When someone is cruel to a person or an animal we say they are being inhuman. That’s spot on. To make victims is inhuman, and therein lies the massive mistake the human race made with regard to God. People assumed that he wanted victims. That’s why we needed revelation to tell us he doesn’t. that’s why his Son had to become a victim to show people what’s really going on and to make sure it doesn’t happen again. We don’t need victims, rather we gather round one.


O salutaris hostia – O saving victim,


The human instinct in a crisis is to make some victims, even for some to make themselves victims, but the whole of the Bible is trying to wean us off that. So as the Vicar of Christ his most solemn duty in a situation like this is to resist that sacrificial impulse.


In Mark’s gospel we get the same scene. But here Jesus supplies the answer and then the lawyer says to him: 

"You are right, Teacher; you have truly said that he is one, and there is no other but he; and to love him with all the heart, and with all the understanding, and with all the strength, and to love one's neighbor as oneself, is much more than all whole burnt offerings and sacrifices."

  And when Jesus saw that he answered wisely, he said to him, "You are not far from the kingdom of God." 

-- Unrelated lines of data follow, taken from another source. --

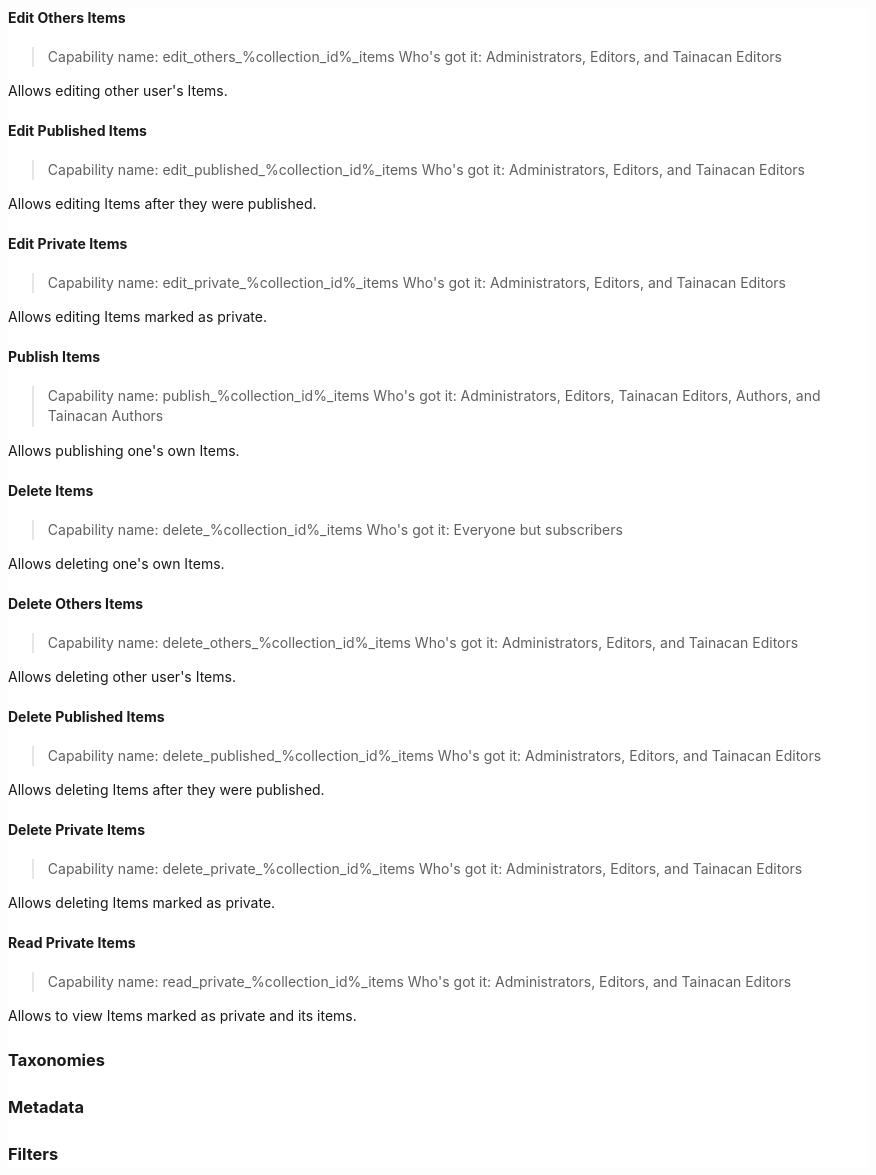 #### Edit Others Items

> Capability name: edit_others_%collection_id%_items
Who's got it: Administrators, Editors, and Tainacan Editors

Allows editing other user's Items.

#### Edit Published Items

> Capability name: edit_published_%collection_id%_items
Who's got it: Administrators, Editors, and Tainacan Editors

Allows editing Items after they were published.

#### Edit Private Items

> Capability name: edit_private_%collection_id%_items
Who's got it: Administrators, Editors, and Tainacan Editors

Allows editing Items marked as private.

#### Publish Items

> Capability name: publish_%collection_id%_items
Who's got it: Administrators, Editors, Tainacan Editors, Authors, and Tainacan Authors

Allows publishing one's own Items.

#### Delete Items

> Capability name: delete_%collection_id%_items
Who's got it: Everyone but subscribers

Allows deleting one's own Items.

#### Delete Others Items

> Capability name: delete_others_%collection_id%_items
Who's got it: Administrators, Editors, and Tainacan Editors

Allows deleting other user's Items.

#### Delete Published Items

> Capability name: delete_published_%collection_id%_items
Who's got it: Administrators, Editors, and Tainacan Editors

Allows deleting Items after they were published.

#### Delete Private Items

> Capability name: delete_private_%collection_id%_items
Who's got it: Administrators, Editors, and Tainacan Editors

Allows deleting Items marked as private.

#### Read Private Items

> Capability name: read_private_%collection_id%_items
Who's got it: Administrators, Editors, and Tainacan Editors

Allows to view Items marked as private and its items.


### Taxonomies

### Metadata

### Filters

This perhaps makes it a bit clearer the the issue behind the parable is the question of sacrifice and victims. The parable is in many ways a midrash on that, and the repudiation of sacrifice is made more clearly the point the simple meaning of the parable is obvious but profound, just as Jesus answer to the lawyers question is simple but profound. But the simple meaning remains a profound one, it’s something that helps us to be truly, deeply human.